The real winners of Sochi, however, are Russia and, as a result, the Assad regime. President Putin is finishing what he started with the military intervention in autumn 2015 and politically flanked by the Astana Process with Turkey and Iran: he has re-established Russia as an inevitable power factor in the Middle East. And he showed the Sunni Gulf States, the USA and the Europeans the limits of their power.
Putin's vassal state on the Mediterranean
Assad will have to make minor political concessions as part of the constitutional reform sought by Russia. From Moscow's point of view, it is not irreplaceable either. But he will stay in power for the foreseeable future. Putin has thus created a vassal state on the Mediterranean, in which Iran can at best still act as a competitor.
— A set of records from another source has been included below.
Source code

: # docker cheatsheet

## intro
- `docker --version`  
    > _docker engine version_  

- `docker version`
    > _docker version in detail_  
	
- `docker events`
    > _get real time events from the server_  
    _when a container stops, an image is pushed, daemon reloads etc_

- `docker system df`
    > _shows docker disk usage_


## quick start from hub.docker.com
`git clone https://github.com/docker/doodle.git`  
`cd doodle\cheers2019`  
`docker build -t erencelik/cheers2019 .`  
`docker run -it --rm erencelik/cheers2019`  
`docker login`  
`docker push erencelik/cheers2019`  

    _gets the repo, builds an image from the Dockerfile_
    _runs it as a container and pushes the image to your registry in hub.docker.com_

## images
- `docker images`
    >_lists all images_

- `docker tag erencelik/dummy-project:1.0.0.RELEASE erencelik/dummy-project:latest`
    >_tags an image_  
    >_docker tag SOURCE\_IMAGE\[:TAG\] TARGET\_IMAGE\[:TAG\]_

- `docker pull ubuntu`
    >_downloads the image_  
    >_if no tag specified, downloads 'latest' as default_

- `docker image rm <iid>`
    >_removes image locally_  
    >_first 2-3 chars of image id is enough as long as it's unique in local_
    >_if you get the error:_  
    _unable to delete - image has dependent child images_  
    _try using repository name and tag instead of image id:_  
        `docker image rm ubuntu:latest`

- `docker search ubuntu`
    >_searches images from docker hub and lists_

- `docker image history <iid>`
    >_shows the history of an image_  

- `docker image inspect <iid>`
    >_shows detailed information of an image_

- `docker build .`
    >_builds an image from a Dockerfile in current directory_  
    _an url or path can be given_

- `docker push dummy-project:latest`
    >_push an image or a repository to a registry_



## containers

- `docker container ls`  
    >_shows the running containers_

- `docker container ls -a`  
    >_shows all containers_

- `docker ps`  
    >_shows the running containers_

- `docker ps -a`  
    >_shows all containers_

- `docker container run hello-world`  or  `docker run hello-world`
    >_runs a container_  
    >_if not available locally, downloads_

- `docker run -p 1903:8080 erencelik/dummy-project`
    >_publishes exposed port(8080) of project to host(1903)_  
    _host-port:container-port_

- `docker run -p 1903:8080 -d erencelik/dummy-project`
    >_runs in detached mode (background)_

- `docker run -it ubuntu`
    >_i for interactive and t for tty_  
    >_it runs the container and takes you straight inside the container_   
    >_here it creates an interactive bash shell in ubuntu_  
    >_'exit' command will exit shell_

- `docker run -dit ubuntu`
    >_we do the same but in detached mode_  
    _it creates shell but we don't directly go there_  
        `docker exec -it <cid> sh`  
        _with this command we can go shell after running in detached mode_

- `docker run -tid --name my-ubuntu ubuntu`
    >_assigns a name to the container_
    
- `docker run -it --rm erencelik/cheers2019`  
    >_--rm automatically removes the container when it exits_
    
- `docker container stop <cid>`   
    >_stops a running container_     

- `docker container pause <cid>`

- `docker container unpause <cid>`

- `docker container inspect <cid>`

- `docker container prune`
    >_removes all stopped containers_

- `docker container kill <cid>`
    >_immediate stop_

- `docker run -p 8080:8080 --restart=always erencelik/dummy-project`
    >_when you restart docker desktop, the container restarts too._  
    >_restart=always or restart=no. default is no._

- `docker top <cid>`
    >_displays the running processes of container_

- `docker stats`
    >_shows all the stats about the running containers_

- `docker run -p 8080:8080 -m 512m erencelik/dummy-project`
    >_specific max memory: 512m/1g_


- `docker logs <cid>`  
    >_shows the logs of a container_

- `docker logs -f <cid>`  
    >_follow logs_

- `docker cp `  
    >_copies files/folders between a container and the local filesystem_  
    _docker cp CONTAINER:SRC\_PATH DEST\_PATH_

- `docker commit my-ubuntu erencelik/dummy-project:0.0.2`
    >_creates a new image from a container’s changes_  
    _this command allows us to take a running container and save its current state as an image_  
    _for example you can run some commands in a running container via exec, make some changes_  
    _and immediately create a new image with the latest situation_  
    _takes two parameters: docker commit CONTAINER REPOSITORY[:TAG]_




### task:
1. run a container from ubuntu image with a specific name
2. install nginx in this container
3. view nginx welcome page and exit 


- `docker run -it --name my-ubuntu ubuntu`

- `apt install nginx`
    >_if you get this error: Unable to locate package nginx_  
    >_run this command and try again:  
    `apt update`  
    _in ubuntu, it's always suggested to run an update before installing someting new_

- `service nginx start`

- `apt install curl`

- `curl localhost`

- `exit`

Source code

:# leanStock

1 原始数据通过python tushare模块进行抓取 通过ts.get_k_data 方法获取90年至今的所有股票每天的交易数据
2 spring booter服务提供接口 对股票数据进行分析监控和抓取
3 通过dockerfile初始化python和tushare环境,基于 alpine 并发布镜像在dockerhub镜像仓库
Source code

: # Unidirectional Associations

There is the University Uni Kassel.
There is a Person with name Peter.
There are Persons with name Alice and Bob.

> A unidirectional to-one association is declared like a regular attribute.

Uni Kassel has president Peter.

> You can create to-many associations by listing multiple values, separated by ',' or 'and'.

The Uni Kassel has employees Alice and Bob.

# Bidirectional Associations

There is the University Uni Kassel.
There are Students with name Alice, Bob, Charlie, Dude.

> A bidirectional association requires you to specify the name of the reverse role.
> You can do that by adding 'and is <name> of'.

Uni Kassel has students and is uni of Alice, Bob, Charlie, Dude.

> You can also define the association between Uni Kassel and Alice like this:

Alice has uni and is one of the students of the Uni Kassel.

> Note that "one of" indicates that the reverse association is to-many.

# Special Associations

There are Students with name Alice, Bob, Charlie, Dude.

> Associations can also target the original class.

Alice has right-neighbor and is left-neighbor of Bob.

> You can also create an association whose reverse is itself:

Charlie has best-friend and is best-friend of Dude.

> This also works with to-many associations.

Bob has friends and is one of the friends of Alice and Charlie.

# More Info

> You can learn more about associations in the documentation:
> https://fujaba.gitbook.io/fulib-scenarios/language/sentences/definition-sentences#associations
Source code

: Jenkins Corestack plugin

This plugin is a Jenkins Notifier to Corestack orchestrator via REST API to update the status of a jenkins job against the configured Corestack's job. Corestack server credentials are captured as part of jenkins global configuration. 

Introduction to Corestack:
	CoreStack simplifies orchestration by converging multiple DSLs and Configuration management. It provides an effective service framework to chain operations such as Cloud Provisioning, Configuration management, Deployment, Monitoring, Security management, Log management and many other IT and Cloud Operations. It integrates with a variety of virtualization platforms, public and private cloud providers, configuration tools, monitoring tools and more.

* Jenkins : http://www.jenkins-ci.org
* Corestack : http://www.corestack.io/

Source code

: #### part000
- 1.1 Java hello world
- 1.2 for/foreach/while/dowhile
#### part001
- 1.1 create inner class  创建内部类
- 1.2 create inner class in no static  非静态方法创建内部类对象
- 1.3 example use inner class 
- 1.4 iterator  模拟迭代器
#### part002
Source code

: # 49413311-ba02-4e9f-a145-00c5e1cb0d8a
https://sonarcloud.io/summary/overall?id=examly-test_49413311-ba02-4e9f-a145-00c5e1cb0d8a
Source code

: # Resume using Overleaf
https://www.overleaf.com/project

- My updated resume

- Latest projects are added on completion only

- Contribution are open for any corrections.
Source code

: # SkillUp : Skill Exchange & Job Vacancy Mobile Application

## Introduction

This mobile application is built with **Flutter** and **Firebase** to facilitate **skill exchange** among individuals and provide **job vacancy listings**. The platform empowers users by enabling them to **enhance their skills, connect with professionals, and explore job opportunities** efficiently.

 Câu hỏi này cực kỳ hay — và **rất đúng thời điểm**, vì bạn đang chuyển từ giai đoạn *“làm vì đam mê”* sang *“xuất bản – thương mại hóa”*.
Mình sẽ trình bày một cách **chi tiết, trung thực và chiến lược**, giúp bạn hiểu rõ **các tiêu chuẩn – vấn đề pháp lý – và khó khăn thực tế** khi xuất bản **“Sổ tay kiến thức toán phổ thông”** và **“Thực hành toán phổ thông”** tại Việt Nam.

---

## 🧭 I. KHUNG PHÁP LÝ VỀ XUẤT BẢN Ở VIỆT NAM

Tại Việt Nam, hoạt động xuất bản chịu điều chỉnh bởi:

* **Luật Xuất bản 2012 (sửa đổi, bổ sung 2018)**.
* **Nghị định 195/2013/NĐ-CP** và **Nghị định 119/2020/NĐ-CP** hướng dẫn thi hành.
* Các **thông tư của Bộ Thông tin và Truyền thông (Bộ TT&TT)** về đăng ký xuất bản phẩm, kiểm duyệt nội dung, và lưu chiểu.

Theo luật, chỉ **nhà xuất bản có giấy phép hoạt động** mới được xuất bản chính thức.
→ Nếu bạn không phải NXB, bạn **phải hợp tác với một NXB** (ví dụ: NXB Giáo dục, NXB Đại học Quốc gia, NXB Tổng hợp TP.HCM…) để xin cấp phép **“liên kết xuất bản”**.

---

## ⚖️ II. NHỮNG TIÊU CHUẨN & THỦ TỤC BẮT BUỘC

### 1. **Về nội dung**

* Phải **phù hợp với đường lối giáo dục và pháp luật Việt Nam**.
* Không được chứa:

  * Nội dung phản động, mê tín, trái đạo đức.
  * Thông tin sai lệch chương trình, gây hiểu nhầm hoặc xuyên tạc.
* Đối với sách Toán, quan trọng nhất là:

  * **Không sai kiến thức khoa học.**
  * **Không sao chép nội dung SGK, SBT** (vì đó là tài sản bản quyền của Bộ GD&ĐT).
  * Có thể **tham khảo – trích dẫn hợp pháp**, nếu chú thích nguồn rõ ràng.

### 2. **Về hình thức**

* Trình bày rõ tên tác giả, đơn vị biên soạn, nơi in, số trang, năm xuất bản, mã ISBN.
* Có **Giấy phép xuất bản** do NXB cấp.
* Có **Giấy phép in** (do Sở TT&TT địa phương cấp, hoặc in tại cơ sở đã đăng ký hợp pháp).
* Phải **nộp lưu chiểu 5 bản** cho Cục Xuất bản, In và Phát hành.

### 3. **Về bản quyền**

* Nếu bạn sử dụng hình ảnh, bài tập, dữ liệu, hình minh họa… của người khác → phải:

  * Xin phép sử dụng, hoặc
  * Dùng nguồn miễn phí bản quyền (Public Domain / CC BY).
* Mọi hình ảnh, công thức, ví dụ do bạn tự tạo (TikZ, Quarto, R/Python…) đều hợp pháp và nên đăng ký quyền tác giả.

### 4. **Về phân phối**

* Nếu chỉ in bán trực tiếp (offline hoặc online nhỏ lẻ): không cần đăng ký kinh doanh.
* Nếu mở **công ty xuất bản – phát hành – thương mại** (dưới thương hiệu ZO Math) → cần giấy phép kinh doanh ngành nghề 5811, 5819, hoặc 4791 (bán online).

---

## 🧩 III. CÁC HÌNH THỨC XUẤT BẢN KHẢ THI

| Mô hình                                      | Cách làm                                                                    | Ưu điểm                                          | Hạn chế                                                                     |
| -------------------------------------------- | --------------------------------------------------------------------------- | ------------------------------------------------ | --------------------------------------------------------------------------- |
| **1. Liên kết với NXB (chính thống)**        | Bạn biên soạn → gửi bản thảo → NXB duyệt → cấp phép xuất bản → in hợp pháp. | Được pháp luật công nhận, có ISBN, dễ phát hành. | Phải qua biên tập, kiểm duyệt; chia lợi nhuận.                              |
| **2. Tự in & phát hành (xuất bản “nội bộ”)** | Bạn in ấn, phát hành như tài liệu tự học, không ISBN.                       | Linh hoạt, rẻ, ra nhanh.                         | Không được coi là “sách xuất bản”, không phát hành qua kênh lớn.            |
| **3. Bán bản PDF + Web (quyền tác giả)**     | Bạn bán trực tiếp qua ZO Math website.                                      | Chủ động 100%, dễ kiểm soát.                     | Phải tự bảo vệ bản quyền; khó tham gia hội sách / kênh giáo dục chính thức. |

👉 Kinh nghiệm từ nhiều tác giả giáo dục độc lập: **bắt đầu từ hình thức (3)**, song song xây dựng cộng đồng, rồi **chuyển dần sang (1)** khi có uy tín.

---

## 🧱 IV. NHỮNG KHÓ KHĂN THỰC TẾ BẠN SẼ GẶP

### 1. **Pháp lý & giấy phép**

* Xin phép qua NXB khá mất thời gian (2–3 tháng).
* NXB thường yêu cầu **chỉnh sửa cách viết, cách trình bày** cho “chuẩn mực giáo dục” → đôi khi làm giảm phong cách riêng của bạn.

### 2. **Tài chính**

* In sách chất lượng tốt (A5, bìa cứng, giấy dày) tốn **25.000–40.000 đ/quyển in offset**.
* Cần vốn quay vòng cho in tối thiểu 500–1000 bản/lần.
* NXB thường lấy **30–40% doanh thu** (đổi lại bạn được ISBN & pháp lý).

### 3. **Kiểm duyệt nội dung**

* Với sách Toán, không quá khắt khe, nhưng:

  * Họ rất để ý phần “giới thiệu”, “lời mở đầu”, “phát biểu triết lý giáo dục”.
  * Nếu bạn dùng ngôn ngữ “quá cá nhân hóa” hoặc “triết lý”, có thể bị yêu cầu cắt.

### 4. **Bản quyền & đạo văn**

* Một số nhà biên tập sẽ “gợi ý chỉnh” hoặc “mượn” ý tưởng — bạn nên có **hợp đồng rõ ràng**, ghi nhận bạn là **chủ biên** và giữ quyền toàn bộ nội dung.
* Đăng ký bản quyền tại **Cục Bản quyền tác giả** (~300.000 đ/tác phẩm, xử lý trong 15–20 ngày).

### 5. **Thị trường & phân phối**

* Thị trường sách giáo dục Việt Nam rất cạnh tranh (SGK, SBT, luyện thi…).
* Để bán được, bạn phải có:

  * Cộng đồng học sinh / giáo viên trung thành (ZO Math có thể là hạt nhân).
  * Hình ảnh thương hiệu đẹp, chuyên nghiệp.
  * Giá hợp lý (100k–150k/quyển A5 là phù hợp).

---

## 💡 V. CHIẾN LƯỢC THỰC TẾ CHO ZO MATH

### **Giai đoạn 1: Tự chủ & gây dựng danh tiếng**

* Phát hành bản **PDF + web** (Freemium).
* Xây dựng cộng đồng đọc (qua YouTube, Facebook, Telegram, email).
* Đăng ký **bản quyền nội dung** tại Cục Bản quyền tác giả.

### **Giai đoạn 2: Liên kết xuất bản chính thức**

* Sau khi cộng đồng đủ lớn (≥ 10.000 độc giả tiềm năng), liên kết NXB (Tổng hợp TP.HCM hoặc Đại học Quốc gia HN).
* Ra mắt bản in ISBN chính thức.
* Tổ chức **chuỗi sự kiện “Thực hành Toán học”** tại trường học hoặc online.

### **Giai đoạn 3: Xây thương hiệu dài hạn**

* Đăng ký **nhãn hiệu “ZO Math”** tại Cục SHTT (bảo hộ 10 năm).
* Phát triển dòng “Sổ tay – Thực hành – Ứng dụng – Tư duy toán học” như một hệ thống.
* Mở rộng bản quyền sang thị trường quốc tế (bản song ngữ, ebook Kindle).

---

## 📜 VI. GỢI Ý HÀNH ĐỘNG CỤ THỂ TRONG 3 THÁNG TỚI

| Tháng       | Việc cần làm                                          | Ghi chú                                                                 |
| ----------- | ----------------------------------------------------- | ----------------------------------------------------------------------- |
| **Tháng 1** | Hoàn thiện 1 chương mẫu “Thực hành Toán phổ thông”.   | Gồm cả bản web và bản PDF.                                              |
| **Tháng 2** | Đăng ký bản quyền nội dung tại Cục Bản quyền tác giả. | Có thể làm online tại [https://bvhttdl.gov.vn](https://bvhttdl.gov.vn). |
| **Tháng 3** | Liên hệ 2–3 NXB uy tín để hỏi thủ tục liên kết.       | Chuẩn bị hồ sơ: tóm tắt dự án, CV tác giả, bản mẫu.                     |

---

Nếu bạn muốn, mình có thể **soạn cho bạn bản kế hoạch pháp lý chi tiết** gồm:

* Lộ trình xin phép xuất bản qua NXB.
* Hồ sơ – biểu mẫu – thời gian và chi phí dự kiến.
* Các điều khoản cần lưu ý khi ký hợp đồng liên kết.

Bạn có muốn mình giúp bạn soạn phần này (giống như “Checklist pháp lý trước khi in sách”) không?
This fundamental reorganization of the balance of power in the Middle East was made possible by an erratically acting, ignorant and overwhelmed US President. The supposedly greatest dealmaker of all time has thrown his cards on the table without securing the slightest thing in return. The presence of US troops in Syria, together with the fact that the Kurds controlled almost a third of the country and its oil fields, was America's bargaining chip: To have a say in the post-war order in Syria, to ensure the Kurds extensive autonomy to the Iranian Limit influence on the Levant. Trump gave all of this away in a phone call with Erdoğan.
Everyone in the Middle East has now understood how little reliance on the United States is under Trump. The tsar-like reception for Putin in Riyadh and Abu Dhabi speaks volumes, and Israel, America's closest ally in the region, has long been two-pronged, as has Egypt. In addition to Russia, China is also trying to push into the vacuum. The Europeans, on the other hand, for whom the Middle East and North Africa are in close proximity, stand by, like the knight of the sad figure, powerless, idle and idle.
Federal Defense Minister Annegret Kramp-Karrenbauer wanted to set a counterpoint with her push for a security zone in northern Syria. That was a complete failure. Rather, it reveals the poor state of German and European foreign and security policy, despite all the talk of strategic autonomy. Nobody needs to be surprised if Europe and especially Germany are hardly taken seriously in a region that is extremely important to them.